Si cada uno tiene que preocuparse por sobrevivir, la lucha política, ideológica o moral parece un lujo distante. La verdadera revolución será la que parta de los servicios básicos que puede dar un sistema para el beneficio de la gente y su acceso a las oportunidades. Ese tendrá que ser un proceso lento y seguro, si ocurre.
La violencia, los bloqueos, los disparos, nada tienen que ver en ese proceso. No es necesario que haya muertos para que podamos vivir mejor. Pero, como somos amantes de las proclamas, de las arengas, de las marchas; es decir, de la revolución considerada como una fiesta relámpago, entonces todo parece fácil.

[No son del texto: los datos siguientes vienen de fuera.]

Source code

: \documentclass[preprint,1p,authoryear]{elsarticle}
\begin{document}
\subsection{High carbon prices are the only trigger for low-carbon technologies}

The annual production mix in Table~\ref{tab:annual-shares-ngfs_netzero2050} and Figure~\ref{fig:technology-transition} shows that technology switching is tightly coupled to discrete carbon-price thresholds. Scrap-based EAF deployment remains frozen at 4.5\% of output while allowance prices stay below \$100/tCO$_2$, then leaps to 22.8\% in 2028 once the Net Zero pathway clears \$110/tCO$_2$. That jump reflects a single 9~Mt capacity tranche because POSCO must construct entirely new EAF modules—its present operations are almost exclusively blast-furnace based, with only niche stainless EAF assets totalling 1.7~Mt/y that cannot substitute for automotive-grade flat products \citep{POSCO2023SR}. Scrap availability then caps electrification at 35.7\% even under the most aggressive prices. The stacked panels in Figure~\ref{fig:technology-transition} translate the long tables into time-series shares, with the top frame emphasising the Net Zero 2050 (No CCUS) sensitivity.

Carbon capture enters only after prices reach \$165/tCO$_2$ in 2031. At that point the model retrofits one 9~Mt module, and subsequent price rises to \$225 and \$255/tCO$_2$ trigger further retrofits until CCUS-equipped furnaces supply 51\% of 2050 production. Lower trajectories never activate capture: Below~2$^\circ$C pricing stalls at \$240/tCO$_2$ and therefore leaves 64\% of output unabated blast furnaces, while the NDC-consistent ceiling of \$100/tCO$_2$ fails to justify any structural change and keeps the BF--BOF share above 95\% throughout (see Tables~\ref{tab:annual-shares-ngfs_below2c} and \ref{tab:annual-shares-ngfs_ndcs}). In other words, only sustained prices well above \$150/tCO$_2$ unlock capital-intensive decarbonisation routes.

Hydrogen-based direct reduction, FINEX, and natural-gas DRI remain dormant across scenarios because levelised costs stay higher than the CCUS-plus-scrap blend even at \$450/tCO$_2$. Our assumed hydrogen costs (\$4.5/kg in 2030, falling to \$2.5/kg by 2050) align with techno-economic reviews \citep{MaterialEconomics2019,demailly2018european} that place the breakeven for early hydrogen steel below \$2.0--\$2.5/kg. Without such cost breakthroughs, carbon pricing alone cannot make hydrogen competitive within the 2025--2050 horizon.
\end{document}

La idea de que si la presidenta Boluarte renunciaba todo iba a cambiar ocupaba la mente de algunos. Ahora el escenario político ha reincorporado a otros viejos actores. Parece predecible que, si viene el expresidente Alejandro Toledo, las noticias se desviarán en dirección a su carcelería. Los otros temas quedarán de lado, por el momento.

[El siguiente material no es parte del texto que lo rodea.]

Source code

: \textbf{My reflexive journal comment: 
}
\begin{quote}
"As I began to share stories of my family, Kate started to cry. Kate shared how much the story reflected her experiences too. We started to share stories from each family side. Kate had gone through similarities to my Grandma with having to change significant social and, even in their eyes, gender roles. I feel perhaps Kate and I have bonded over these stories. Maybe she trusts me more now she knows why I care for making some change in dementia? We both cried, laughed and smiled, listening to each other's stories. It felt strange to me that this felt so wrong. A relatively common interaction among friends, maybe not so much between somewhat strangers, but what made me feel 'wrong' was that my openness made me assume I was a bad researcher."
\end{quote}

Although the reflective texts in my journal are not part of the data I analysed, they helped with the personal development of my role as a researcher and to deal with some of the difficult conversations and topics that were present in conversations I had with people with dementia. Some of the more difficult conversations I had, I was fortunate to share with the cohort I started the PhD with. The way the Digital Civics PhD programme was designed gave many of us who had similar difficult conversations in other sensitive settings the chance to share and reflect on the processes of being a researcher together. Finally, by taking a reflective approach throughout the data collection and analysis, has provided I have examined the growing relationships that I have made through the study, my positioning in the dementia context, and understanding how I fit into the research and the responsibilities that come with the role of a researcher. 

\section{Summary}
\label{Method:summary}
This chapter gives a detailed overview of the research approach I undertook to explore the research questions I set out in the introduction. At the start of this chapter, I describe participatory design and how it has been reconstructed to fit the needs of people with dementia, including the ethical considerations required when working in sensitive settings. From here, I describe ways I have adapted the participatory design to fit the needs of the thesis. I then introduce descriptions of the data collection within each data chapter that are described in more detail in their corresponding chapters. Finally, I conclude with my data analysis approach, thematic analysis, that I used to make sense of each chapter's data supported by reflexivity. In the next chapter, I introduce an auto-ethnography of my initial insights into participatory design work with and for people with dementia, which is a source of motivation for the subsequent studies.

La realidad es demasiado amplia, diversa y compleja como para que se hagan muchas predicciones. Nadie es profeta en ninguna tierra, y menos cuando la tierra parece el infierno. La historia no tiene leyes necesarias que apuntan a un destino fijado. Está escrita por la gente y por las condiciones en las que vive. Depende de comportamientos colectivos y liderazgos individuales en circunstancias diversas, a veces inesperadas.

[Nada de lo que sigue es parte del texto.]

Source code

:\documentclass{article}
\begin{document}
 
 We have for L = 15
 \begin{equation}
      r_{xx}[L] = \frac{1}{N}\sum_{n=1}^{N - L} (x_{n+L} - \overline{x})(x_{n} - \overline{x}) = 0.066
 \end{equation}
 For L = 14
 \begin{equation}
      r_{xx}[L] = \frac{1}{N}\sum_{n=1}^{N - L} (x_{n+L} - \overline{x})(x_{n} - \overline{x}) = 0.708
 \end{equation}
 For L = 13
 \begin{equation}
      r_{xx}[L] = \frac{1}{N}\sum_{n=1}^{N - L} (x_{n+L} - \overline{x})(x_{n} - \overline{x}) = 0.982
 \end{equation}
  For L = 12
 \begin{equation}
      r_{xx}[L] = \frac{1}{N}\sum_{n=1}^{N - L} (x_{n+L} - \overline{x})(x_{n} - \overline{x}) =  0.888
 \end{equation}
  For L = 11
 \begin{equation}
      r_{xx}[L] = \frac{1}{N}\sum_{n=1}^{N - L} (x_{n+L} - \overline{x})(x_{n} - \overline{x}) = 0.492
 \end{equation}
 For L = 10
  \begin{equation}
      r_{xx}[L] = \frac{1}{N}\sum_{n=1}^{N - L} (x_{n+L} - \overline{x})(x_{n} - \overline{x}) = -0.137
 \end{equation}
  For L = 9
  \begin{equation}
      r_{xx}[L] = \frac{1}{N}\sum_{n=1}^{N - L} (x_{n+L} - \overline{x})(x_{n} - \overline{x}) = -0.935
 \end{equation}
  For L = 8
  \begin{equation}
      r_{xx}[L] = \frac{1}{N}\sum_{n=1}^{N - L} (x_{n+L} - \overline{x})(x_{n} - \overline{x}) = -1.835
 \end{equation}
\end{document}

Y, sin embargo, los seres humanos nunca nos hemos resignado a ignorar el futuro. Desde el siglo VIII antes de Cristo, el oráculo de Delfos empezó a funcionar a cargo de la pitonisa. Esta era elegida con la condición de tener 50 años; es decir, ser una mujer experimentada. La pitonisa recibía su nombre del lugar donde funcionaba el oráculo (Pito; es decir, el nombre de una gran serpiente o un dragón). Un ritual con una cabra permitía saber si Apolo estaba dispuesto a la consulta sobre el futuro. Entonces, la pitonisa se ponía en contacto con el dios para saber sus predicciones. Lo mismo podía ocurrir en otros oráculos como los de Creso.
Por nuestra parte, cultivamos el ritual de adivinación más conocido en Sudamérica; el de la lectura de las hojas de coca. La palabra ‘coca’ viene del aimara ‘árbol’ o del quechua ‘sagrado’. En el ritual de adivinanza, el sacerdote o el ‘cocapirikuy’ tira las hojas sobre un manto y su conformación le ofrece una lectura sobre el porvenir. El ritual, que en tiempos precolombinos tenía restricciones para los gobernantes, se sigue practicando.
Un caso especial sin duda es el de la troyana Casandra, a quien los dioses concedieron el don de predecir el futuro. Sin embargo, también recibió una condena paradójica: nadie iba a creerle nunca sus certeras profecías. Ese hecho contribuyó al desenlace de la guerra de Troya.
Hoy en día hay nuevas versiones de aparatos o servicios que adivinan el futuro. También gitanos que leen la mano, chamanes y adivinos o brujas. Se dice que Ronald Reagan tomaba decisiones basándose en los consejos de su vidente. Así seguiremos, adivinando y equivocándonos.